Робеспьер - одна из первых ролей актера, в которой он играл безысходную тоску того, кто наделен гордым, резким, независимым нравом. Человека, отгородившегося, по сути, от других людей надменным аристократизмом духа, освященного выпестованной им идеей, и вместе с тем осознающего ущербность этой идеи. И потому ущербность собственную...
Валерий Фокин прав, когда говорит, что работа Олега Меньшикова во "Втором годе свободы" осталась несколько в тени рядом с живописным и хилым Сережей Лукиным. На самом деле она очень значительна, дав ростки в будущее актера. Одни из этих побегов высоко поднялись над землей - в серьезных постановках и фильмах, последних, к сожалению, было не так много у Меньшикова в 80-е годы. И если проанализировать сделанное им позже, то маленький Робеспьер даст о себе знать в "Калигуле", в "Дюбе-дюбе" обреченностью героя, предавшего живую жизнь во имя идеи, мертвящей душу.
В спектакле Фокина, во многом благодаря Олегу Меньшикову, Робеспьер оказывался центром Французской революции, ее пламенным трибуном и слугой, жрецом гильотины, которая оборвала и его жизнь. Конечно, в этом сыграло роль своеобычное дарование актера, сила переданной им мысли, чувств, позволив отчасти отодвинуть на второй план соратника Робеспьера, Дантона.

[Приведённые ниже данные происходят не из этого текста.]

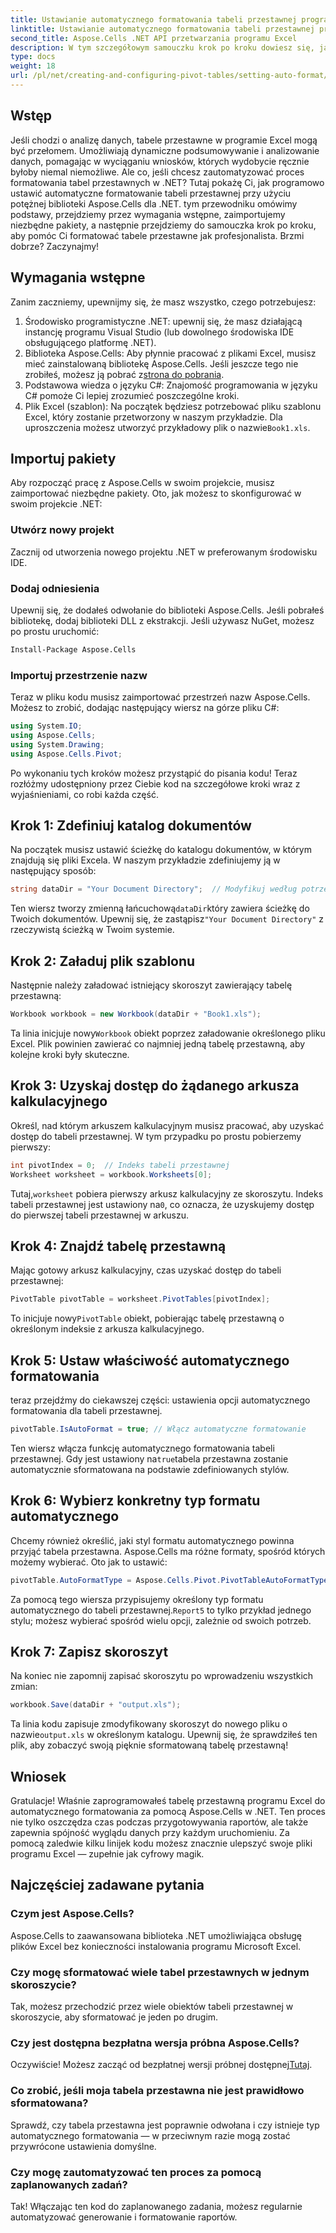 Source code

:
 ```yaml
---
title: Ustawianie automatycznego formatowania tabeli przestawnej programowo w .NET
linktitle: Ustawianie automatycznego formatowania tabeli przestawnej programowo w .NET
second_title: Aspose.Cells .NET API przetwarzania programu Excel
description: W tym szczegółowym samouczku krok po kroku dowiesz się, jak programowo ustawić automatyczne formatowanie tabel przestawnych programu Excel za pomocą Aspose.Cells for .NET.
type: docs
weight: 18
url: /pl/net/creating-and-configuring-pivot-tables/setting-auto-format/
---
```

## Wstęp
Jeśli chodzi o analizę danych, tabele przestawne w programie Excel mogą być przełomem. Umożliwiają dynamiczne podsumowywanie i analizowanie danych, pomagając w wyciąganiu wniosków, których wydobycie ręcznie byłoby niemal niemożliwe. Ale co, jeśli chcesz zautomatyzować proces formatowania tabel przestawnych w .NET? Tutaj pokażę Ci, jak programowo ustawić automatyczne formatowanie tabeli przestawnej przy użyciu potężnej biblioteki Aspose.Cells dla .NET.
tym przewodniku omówimy podstawy, przejdziemy przez wymagania wstępne, zaimportujemy niezbędne pakiety, a następnie przejdziemy do samouczka krok po kroku, aby pomóc Ci formatować tabele przestawne jak profesjonalista. Brzmi dobrze? Zaczynajmy!
## Wymagania wstępne
Zanim zaczniemy, upewnijmy się, że masz wszystko, czego potrzebujesz:
1. Środowisko programistyczne .NET: upewnij się, że masz działającą instancję programu Visual Studio (lub dowolnego środowiska IDE obsługującego platformę .NET).
2.  Biblioteka Aspose.Cells: Aby płynnie pracować z plikami Excel, musisz mieć zainstalowaną bibliotekę Aspose.Cells. Jeśli jeszcze tego nie zrobiłeś, możesz ją pobrać z[strona do pobrania](https://releases.aspose.com/cells/net/).
3. Podstawowa wiedza o języku C#: Znajomość programowania w języku C# pomoże Ci lepiej zrozumieć poszczególne kroki.
4.  Plik Excel (szablon): Na początek będziesz potrzebować pliku szablonu Excel, który zostanie przetworzony w naszym przykładzie. Dla uproszczenia możesz utworzyć przykładowy plik o nazwie`Book1.xls`.
## Importuj pakiety
Aby rozpocząć pracę z Aspose.Cells w swoim projekcie, musisz zaimportować niezbędne pakiety. Oto, jak możesz to skonfigurować w swoim projekcie .NET:
### Utwórz nowy projekt
Zacznij od utworzenia nowego projektu .NET w preferowanym środowisku IDE. 
### Dodaj odniesienia
Upewnij się, że dodałeś odwołanie do biblioteki Aspose.Cells. Jeśli pobrałeś bibliotekę, dodaj biblioteki DLL z ekstrakcji. Jeśli używasz NuGet, możesz po prostu uruchomić:
```bash
Install-Package Aspose.Cells
```
### Importuj przestrzenie nazw
Teraz w pliku kodu musisz zaimportować przestrzeń nazw Aspose.Cells. Możesz to zrobić, dodając następujący wiersz na górze pliku C#:
```csharp
using System.IO;
using Aspose.Cells;
using System.Drawing;
using Aspose.Cells.Pivot;
```
Po wykonaniu tych kroków możesz przystąpić do pisania kodu!
Teraz rozłóżmy udostępniony przez Ciebie kod na szczegółowe kroki wraz z wyjaśnieniami, co robi każda część. 
## Krok 1: Zdefiniuj katalog dokumentów
Na początek musisz ustawić ścieżkę do katalogu dokumentów, w którym znajdują się pliki Excela. W naszym przykładzie zdefiniujemy ją w następujący sposób:
```csharp
string dataDir = "Your Document Directory";  // Modyfikuj według potrzeb
```
 Ten wiersz tworzy zmienną łańcuchową`dataDir`który zawiera ścieżkę do Twoich dokumentów. Upewnij się, że zastąpisz`"Your Document Directory"` z rzeczywistą ścieżką w Twoim systemie.
## Krok 2: Załaduj plik szablonu
Następnie należy załadować istniejący skoroszyt zawierający tabelę przestawną:
```csharp
Workbook workbook = new Workbook(dataDir + "Book1.xls");
```
 Ta linia inicjuje nowy`Workbook` obiekt poprzez załadowanie określonego pliku Excel. Plik powinien zawierać co najmniej jedną tabelę przestawną, aby kolejne kroki były skuteczne.
## Krok 3: Uzyskaj dostęp do żądanego arkusza kalkulacyjnego
Określ, nad którym arkuszem kalkulacyjnym musisz pracować, aby uzyskać dostęp do tabeli przestawnej. W tym przypadku po prostu pobierzemy pierwszy:
```csharp
int pivotIndex = 0;  // Indeks tabeli przestawnej
Worksheet worksheet = workbook.Worksheets[0];
```
 Tutaj,`worksheet` pobiera pierwszy arkusz kalkulacyjny ze skoroszytu. Indeks tabeli przestawnej jest ustawiony na`0`, co oznacza, że uzyskujemy dostęp do pierwszej tabeli przestawnej w arkuszu.
## Krok 4: Znajdź tabelę przestawną
Mając gotowy arkusz kalkulacyjny, czas uzyskać dostęp do tabeli przestawnej:
```csharp
PivotTable pivotTable = worksheet.PivotTables[pivotIndex];
```
 To inicjuje nowy`PivotTable` obiekt, pobierając tabelę przestawną o określonym indeksie z arkusza kalkulacyjnego.
## Krok 5: Ustaw właściwość automatycznego formatowania
teraz przejdźmy do ciekawszej części: ustawienia opcji automatycznego formatowania dla tabeli przestawnej.
```csharp
pivotTable.IsAutoFormat = true; // Włącz automatyczne formatowanie
```
 Ten wiersz włącza funkcję automatycznego formatowania tabeli przestawnej. Gdy jest ustawiony na`true`tabela przestawna zostanie automatycznie sformatowana na podstawie zdefiniowanych stylów.
## Krok 6: Wybierz konkretny typ formatu automatycznego
Chcemy również określić, jaki styl formatu automatycznego powinna przyjąć tabela przestawna. Aspose.Cells ma różne formaty, spośród których możemy wybierać. Oto jak to ustawić:
```csharp
pivotTable.AutoFormatType = Aspose.Cells.Pivot.PivotTableAutoFormatType.Report5;
```
 Za pomocą tego wiersza przypisujemy określony typ formatu automatycznego do tabeli przestawnej.`Report5` to tylko przykład jednego stylu; możesz wybierać spośród wielu opcji, zależnie od swoich potrzeb. 
## Krok 7: Zapisz skoroszyt
Na koniec nie zapomnij zapisać skoroszytu po wprowadzeniu wszystkich zmian:
```csharp
workbook.Save(dataDir + "output.xls");
```
 Ta linia kodu zapisuje zmodyfikowany skoroszyt do nowego pliku o nazwie`output.xls` w określonym katalogu. Upewnij się, że sprawdziłeś ten plik, aby zobaczyć swoją pięknie sformatowaną tabelę przestawną!
## Wniosek
Gratulacje! Właśnie zaprogramowałeś tabelę przestawną programu Excel do automatycznego formatowania za pomocą Aspose.Cells w .NET. Ten proces nie tylko oszczędza czas podczas przygotowywania raportów, ale także zapewnia spójność wyglądu danych przy każdym uruchomieniu. Za pomocą zaledwie kilku linijek kodu możesz znacznie ulepszyć swoje pliki programu Excel — zupełnie jak cyfrowy magik.
## Najczęściej zadawane pytania
### Czym jest Aspose.Cells?
Aspose.Cells to zaawansowana biblioteka .NET umożliwiająca obsługę plików Excel bez konieczności instalowania programu Microsoft Excel.
### Czy mogę sformatować wiele tabel przestawnych w jednym skoroszycie?
Tak, możesz przechodzić przez wiele obiektów tabeli przestawnej w skoroszycie, aby sformatować je jeden po drugim.
### Czy jest dostępna bezpłatna wersja próbna Aspose.Cells?
 Oczywiście! Możesz zacząć od bezpłatnej wersji próbnej dostępnej[Tutaj](https://releases.aspose.com/).
### Co zrobić, jeśli moja tabela przestawna nie jest prawidłowo sformatowana?
Sprawdź, czy tabela przestawna jest poprawnie odwołana i czy istnieje typ automatycznego formatowania — w przeciwnym razie mogą zostać przywrócone ustawienia domyślne.
### Czy mogę zautomatyzować ten proces za pomocą zaplanowanych zadań?
Tak! Włączając ten kod do zaplanowanego zadania, możesz regularnie automatyzować generowanie i formatowanie raportów. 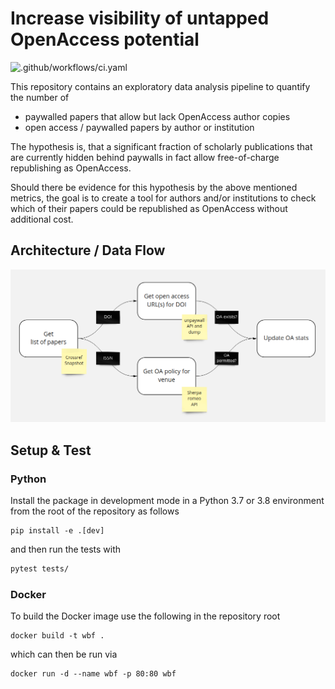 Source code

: # Increase visibility of untapped OpenAccess potential

![.github/workflows/ci.yaml](https://github.com/erkannt/wissenschaftsbefreiungsfront/workflows/.github/workflows/ci.yaml/badge.svg)

This repository contains an exploratory data analysis pipeline to quantify the number of
- paywalled papers that allow but lack OpenAccess author copies
- open access / paywalled papers by author or institution

The hypothesis is, that a significant fraction of scholarly publications that are
currently hidden behind paywalls in fact allow free-of-charge republishing as
OpenAccess.

Should there be evidence for this hypothesis by the above mentioned metrics, the goal is
to create a tool for authors and/or institutions to check which of their papers could be
republished as OpenAccess without additional cost.


## Architecture / Data Flow

![img](./assets/data_flow.png)


## Setup & Test

### Python

Install the package in development mode in a Python 3.7 or 3.8 environment from the root
of the repository as follows

```
pip install -e .[dev]
```

and then run the tests with

```bash
pytest tests/
```

### Docker

To build the Docker image use the following in the repository root
```
docker build -t wbf .
```
which can then be run via
```
docker run -d --name wbf -p 80:80 wbf
``` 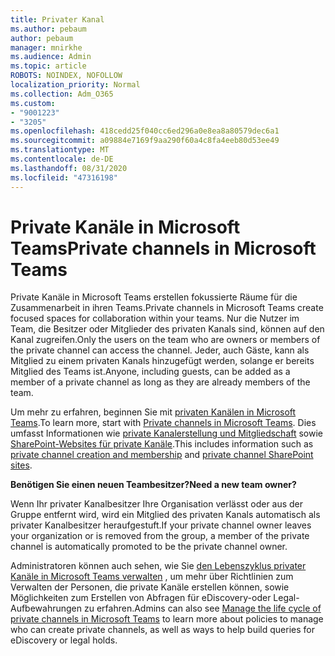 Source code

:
 ```yaml
---
title: Privater Kanal
ms.author: pebaum
author: pebaum
manager: mnirkhe
ms.audience: Admin
ms.topic: article
ROBOTS: NOINDEX, NOFOLLOW
localization_priority: Normal
ms.collection: Adm_O365
ms.custom:
- "9001223"
- "3205"
ms.openlocfilehash: 418cedd25f040cc6ed296a0e8ea8a80579dec6a1
ms.sourcegitcommit: a09884e7169f9aa290f60a4c8fa4eeb80d53ee49
ms.translationtype: MT
ms.contentlocale: de-DE
ms.lasthandoff: 08/31/2020
ms.locfileid: "47316198"
---
```

# <a name="private-channels-in-microsoft-teams"></a><span data-ttu-id="cfb1b-102">Private Kanäle in Microsoft Teams</span><span class="sxs-lookup"><span data-stu-id="cfb1b-102">Private channels in Microsoft Teams</span></span>

<span data-ttu-id="cfb1b-103">Private Kanäle in Microsoft Teams erstellen fokussierte Räume für die Zusammenarbeit in ihren Teams.</span><span class="sxs-lookup"><span data-stu-id="cfb1b-103">Private channels in Microsoft Teams create focused spaces for collaboration within your teams.</span></span> <span data-ttu-id="cfb1b-104">Nur die Nutzer im Team, die Besitzer oder Mitglieder des privaten Kanals sind, können auf den Kanal zugreifen.</span><span class="sxs-lookup"><span data-stu-id="cfb1b-104">Only the users on the team who are owners or members of the private channel can access the channel.</span></span> <span data-ttu-id="cfb1b-105">Jeder, auch Gäste, kann als Mitglied zu einem privaten Kanals hinzugefügt werden, solange er bereits Mitglied des Teams ist.</span><span class="sxs-lookup"><span data-stu-id="cfb1b-105">Anyone, including guests, can be added as a member of a private channel as long as they are already members of the team.</span></span>

<span data-ttu-id="cfb1b-106">Um mehr zu erfahren, beginnen Sie mit [privaten Kanälen in Microsoft Teams](https://docs.microsoft.com/MicrosoftTeams/private-channels).</span><span class="sxs-lookup"><span data-stu-id="cfb1b-106">To learn more, start with [Private channels in Microsoft Teams](https://docs.microsoft.com/MicrosoftTeams/private-channels).</span></span> <span data-ttu-id="cfb1b-107">Dies umfasst Informationen wie [private Kanalerstellung und Mitgliedschaft](https://docs.microsoft.com/MicrosoftTeams/private-channels#private-channel-creation-and-membership) sowie [SharePoint-Websites für private Kanäle](https://docs.microsoft.com/MicrosoftTeams/private-channels#private-channel-sharepoint-sites).</span><span class="sxs-lookup"><span data-stu-id="cfb1b-107">This includes information such as [private channel creation and membership](https://docs.microsoft.com/MicrosoftTeams/private-channels#private-channel-creation-and-membership) and [private channel SharePoint sites](https://docs.microsoft.com/MicrosoftTeams/private-channels#private-channel-sharepoint-sites).</span></span>

<span data-ttu-id="cfb1b-108">**Benötigen Sie einen neuen Teambesitzer?**</span><span class="sxs-lookup"><span data-stu-id="cfb1b-108">**Need a new team owner?**</span></span>

<span data-ttu-id="cfb1b-109">Wenn Ihr privater Kanalbesitzer Ihre Organisation verlässt oder aus der Gruppe entfernt wird, wird ein Mitglied des privaten Kanals automatisch als privater Kanalbesitzer heraufgestuft.</span><span class="sxs-lookup"><span data-stu-id="cfb1b-109">If your private channel owner leaves your organization or is removed from the group, a member of the private channel is automatically promoted to be the private channel owner.</span></span>

<span data-ttu-id="cfb1b-110">Administratoren können auch sehen, wie Sie [den Lebenszyklus privater Kanäle in Microsoft Teams verwalten](https://docs.microsoft.com/MicrosoftTeams/private-channels-life-cycle-management) , um mehr über Richtlinien zum Verwalten der Personen, die private Kanäle erstellen können, sowie Möglichkeiten zum Erstellen von Abfragen für eDiscovery-oder Legal-Aufbewahrungen zu erfahren.</span><span class="sxs-lookup"><span data-stu-id="cfb1b-110">Admins can also see [Manage the life cycle of private channels in Microsoft Teams](https://docs.microsoft.com/MicrosoftTeams/private-channels-life-cycle-management) to learn more about policies to manage who can create private channels, as well as ways to help build queries for eDiscovery or legal holds.</span></span>
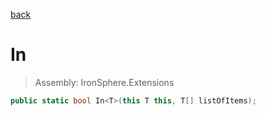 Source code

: ﻿

[back](/IronSphere.Extensions/types/GenericExtension)

# In

> Assembly: IronSphere.Extensions

```csharp
public static bool In<T>(this T this, T[] listOfItems);
```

В картине Анджея Вайды "Дантон", снятой в принципе о том же периоде истории, почти о тех же событиях, центром стал Дантон, мощный, полнокровный, яростно темпераментный в исполнении Жерара Депардье. Балуев играл мягче, он оттенял жестокую неуемность Робеспьера, отступая, жалея и принимая их общую кару.
Вспоминает Валерий Фокин:
- А дальше мы репетировали "Приглашение на казнь" по роману Владимира Набокова. И недорепетировали - с Меньшиковым. Хотя Олег принимал активное участие в работе, сам писал инсценировку по прозе Набокова. Но он хотел играть Цинцинната Ц. А я не хотел давать ему эту роль, что было для меня принципиально. Цинциннат виделся мне иссохшей жертвой, хотелось создать образ человека не от мира сего. Актерская же природа Меньшикова была в моем представлении иной - хлестаковской. Кстати, жаль, что Олег так и не сыграл Хлестакова. Природа жулика, фигляра, может быть, и бандита... А это роль мсье Пьера в "Приглашении на казнь". И Меньшиков, на мой взгляд, мог сделать ее блестяще. И работа такая была бы совершенно новой в его биографии. Циничный, невероятно пошлый, купающийся в пошлости и эту пошлость смакующий - таков мсье Пьер. Он даже не Хлестаков. Хлестаков все же легок. Я думал о том, что Хлестаков у Меньшикова мог бы получиться совершенно не традиционным... А мсье Пьер - обаятельным, что довольно страшно. Открылись бы какие-то новые грани в таланте Олега, но - увы... Меньшиков от роли мсье Пьера категорически отказался. Я думаю, он испугался: это потребовало бы от него больших усилий, серьезной работы, смены маски, может быть, вообще смены имиджа. Таков мой диагноз. Еще раз повторяю - жаль! Такие задачи могли бы вывернуть все наизнанку, обнаружить неизвестный потенциал Олега. Ему нужно было сделать новый и трудный кульбит. Это всегда сложно для артиста, тем не менее...
Меньшиков - человек сложный, закрытый, замкнутый, со своим внутренним миром, своими комплексами. Очень и очень не допускающий людей близко к себе. Я говорю об этом, потому что моя мысль об испуге Олега в связи с ролью мсье Пьера - только мое предположение...
Словом, Меньшиков попросил снять его с роли мсье Пьера, сказав, что у него не лежит к ней душа. Я был, признаться, удивлен. Поговорил с ним раз, два... Безуспешно.